Silkenweb Example: Hackernews Clone

Show HN: An interactive transformer “debugger” been working on in my free time

8 points by robkop 2 years ago | 4 comments

My focus has been shifting towards the ML alignment space recently, and in particular the ability to translate large transformer models into human understandable circuits and algorithms. This problem potentially isn't solvable, but it is one that some groups have had success with after large amounts of effort.

In attempting to address this issue, I've been developing Transpector. A tool scaling up and reducing the barrier to entry of techniques that these teams have been showing success with. Techniques aiming to understand the internal mechanics of the model. Currently this tool is focused on model activations but with more free time willing I'm planning to expend it into the gradient and weight spaces as well.

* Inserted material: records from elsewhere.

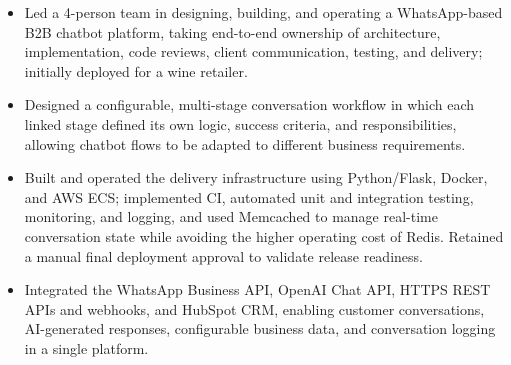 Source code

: 

\begin{itemize}
  \item Led a 4-person team in designing, building, and operating a WhatsApp-based B2B chatbot platform, taking end-to-end ownership of architecture, implementation, code reviews, client communication, testing, and delivery; initially deployed for a wine retailer.
  \item Designed a configurable, multi-stage conversation workflow in which each linked stage defined its own logic, success criteria, and responsibilities, allowing chatbot flows to be adapted to different business requirements.
  \item Built and operated the delivery infrastructure using Python/Flask, Docker, and AWS ECS; implemented CI, automated unit and integration testing, monitoring, and logging, and used Memcached to manage real-time conversation state while avoiding the higher operating cost of Redis. Retained a manual final deployment approval to validate release readiness.
  \item Integrated the WhatsApp Business API, OpenAI Chat API, HTTPS REST APIs and webhooks, and HubSpot CRM, enabling customer conversations, AI-generated responses, configurable business data, and conversation logging in a single platform.
\end{itemize}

If you have some free time of your own, I encourage you to give it a try, I've found it's not only a bit of fun but its been a good way to help others build intuition of these models.

quickthrower2 2 years ago
hey, this looks pretty cool. I was about to start research into the tools you use to do stuff like find hyper parameters, debug the network and so on. Karpathy’s YT series aludes to the need to do such things but he hasn’t yet dug into that rabbit hole. I hope I get some time to try this out. But the visuals look great and make me think this would be worth trying out as a learning (as in me learning!) tool.
- robkop 2 years ago
  Appreciate the kind words, honestly Karpathy’s YT series is one of the best kickoff series I've ever seen. He has a certain ability to simplify complex problems and ideas that feels a bit Feynmanesque.
  And yes please do, and if you have any feedback I'd love to hear it! Half the motivation for this tool is trying to find a better way to build intuition for how these complex models actually function. I believe the best way to do this is by reducing iteration times as much as possible and by bringing models into worlds we understand. Spatially laying their components out and letting us toy with them, seeing what the impacts are and playing more. At the end of the day these models are so high dimensional it's just not possible to dig in and understand from the ground floor upwards, we need better ways to build intuition.
segmondy 2 years ago
Looks very neat. How do you use it? Looks like it's just to inspect a personal model and can't be applied to external models, is that right?
- robkop 2 years ago
  There's a task on my list to write a full tutorial using it to replicate some recent interpretability research (finding induction heads is up first). But even without a full tutorial, I've been surprised how quickly people have been able to pick up and understand it just by selecting a model and playing around.
  If you are interested there is this brilliant tutorial [1] by Callum McDougall for the Transformer Lens library. Going through its steps but completing them in Transpector would be a great way to learn it and build out intuition about transformers/ where research is today.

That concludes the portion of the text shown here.